You don’t know anyone that has been in recovery. Many people would be surprised to find out that a friend or acquaintance has been through recovery for a drug or alcohol problem. Most people choose to not have their addiction and treatment become public knowledge, but the fact is that 4.3 million people aged 12 or older received treatment for substance use disorders in 2009. (1) Half of all American adults know someone who has been in rehab, and many more know someone in need of it.
Drug addicts and alcoholics don’t try hard enough to get sober. While a person does choose to abuse substances in the first place, people don’t choose to continue in a life of addiction. An addiction causes someone to lose control, and they become powerless to their substance, no matter how badly they want to be free from it. Sometimes, the only way for someone to overcome the triggers, cravings, and relapses is with professional recovery through detox and behavioral therapy.
Someone who is a “functioning addict” can get sober on their own. There are people who can live an almost normal life while addicted to drugs or alcohol. While the problem might not seem very serious to those on the outside because the person is able to carry out their responsibilities at work or at home, they may need professional help. The cravings and dependence that a businessman has can be just as strong as those of an addict out on the street.
Treatment is a lonely and isolated journey. Some people wish to have complete privacy during their recovery, and that may work for them. Studies have found, however, that people are usually more successful when they have family and friends around that support them. Sometimes hiding an addiction is detrimental, but opening up and relying on family, friends, and those who have been through recovery can have more successful results.
It is necessary to hit rock bottom for a successful recovery. While many people attribute the change in their life to the fact that they hit rock bottom and had nowhere else to go, not everyone needs to get to that point. In fact, treatment is much more successful if it happens earlier in a person’s addiction, because the harder-core the addict is, the more difficult it is to rehabilitate them.
You can’t force someone into treatment. A person, in the end, has to want to recover for it to be successful, but people do enter into treatment for reasons other than wanting to get better. Family interventions that persuade someone to be carried off to treatment, court orders, and other involuntary means can “force” a person into treatment, and these means are just as effective as a person walking in under their free will.
Treatment is treatment; it’s all the same. One of the main misconceptions about recovery is that rehab is the same everywhere. Many people have failed at their program because they believed this myth. Everyone is different, and there are different types of rehab and different programs that can be tailored to meet someone’s needs. Some people are more likely to succeed if they are in a program with their peers, others thrive in a secluded atmosphere.
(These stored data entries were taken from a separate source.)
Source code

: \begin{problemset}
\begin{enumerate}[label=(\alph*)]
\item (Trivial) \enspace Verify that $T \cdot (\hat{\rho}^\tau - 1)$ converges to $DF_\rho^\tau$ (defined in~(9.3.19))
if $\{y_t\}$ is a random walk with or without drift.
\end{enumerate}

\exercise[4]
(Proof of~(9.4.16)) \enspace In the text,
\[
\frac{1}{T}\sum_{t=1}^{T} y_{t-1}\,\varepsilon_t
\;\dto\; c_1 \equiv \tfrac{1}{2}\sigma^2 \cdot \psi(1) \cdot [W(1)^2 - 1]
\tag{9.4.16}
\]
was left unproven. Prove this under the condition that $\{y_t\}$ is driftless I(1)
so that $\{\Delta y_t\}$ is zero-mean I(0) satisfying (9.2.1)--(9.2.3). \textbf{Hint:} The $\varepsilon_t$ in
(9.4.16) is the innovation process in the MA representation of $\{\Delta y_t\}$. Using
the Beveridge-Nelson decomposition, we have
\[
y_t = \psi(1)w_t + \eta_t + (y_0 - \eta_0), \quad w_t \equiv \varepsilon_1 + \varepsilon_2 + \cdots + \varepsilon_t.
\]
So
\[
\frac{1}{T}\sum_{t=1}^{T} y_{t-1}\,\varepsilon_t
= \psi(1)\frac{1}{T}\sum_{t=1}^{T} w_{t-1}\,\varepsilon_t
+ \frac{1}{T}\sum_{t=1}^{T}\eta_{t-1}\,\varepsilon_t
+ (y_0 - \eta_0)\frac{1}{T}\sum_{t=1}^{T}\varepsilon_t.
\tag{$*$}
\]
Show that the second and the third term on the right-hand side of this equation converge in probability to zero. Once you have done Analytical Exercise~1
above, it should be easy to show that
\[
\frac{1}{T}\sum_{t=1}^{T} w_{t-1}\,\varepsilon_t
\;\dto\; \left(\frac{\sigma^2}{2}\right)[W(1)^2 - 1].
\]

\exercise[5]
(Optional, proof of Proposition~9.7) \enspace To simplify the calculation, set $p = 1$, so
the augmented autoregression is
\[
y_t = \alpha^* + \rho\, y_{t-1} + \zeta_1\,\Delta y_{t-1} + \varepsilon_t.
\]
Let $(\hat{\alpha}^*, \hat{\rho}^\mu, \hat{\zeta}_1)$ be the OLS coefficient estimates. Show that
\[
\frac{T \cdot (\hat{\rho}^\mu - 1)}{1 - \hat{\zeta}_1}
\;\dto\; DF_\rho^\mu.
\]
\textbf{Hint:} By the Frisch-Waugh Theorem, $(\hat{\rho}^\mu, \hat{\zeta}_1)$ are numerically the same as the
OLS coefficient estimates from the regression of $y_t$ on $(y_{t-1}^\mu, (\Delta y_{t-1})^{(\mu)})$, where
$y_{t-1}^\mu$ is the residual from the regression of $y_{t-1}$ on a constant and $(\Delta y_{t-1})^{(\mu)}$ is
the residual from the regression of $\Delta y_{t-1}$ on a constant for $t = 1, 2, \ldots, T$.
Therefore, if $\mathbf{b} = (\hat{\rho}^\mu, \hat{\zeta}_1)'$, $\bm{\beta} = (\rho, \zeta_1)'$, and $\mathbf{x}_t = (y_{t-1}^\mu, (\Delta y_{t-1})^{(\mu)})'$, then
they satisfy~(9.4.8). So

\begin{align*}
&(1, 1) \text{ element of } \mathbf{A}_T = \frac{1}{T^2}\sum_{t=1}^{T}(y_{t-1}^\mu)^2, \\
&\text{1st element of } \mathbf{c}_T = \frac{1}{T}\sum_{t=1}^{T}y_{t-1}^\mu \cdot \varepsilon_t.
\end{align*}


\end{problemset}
Still others will require a program that treats their specific addiction or has the medical capacity for them to safely detox. Treatment should be personalized for each patient.
Relapse sends you back to square one. No one wants to relapse. Everyone going through recovery is afraid of it. It is important for someone in recovery to heed the warnings of doctors and therapists, in an effort to prevent relapse. Developing good stress relieving techniques and avoiding triggers are ways to help. But a person who relapses will still have all the knowledge and experiences they gained from the first time around, making it easier to get and stay sober again.
A person’s recovery is done once they complete treatment. Treatment facilities know that recovery is a lifelong process, which is why many have created after care programs and encourage their patients to join support groups. Staying active with a support group or finding an accountability partner will help someone stay active in recovery. The journey of recovery does not end once treatment is over; a person must work to stay sober for the rest of their life.
Some individuals are a lost cause. Just ask some of the millions of people who have been through recovery and are sober today. A great number of them and their family members would say that they had lost hope along the way. Many of these people know they shouldn’t be alive today, and know almost everyone had given up on them as a lost cause. But because of one spark of hope, they were able to recover. It’s never too late to get help. Treatment can work, recovery is possible. Never give up hope on yourself or someone you care about.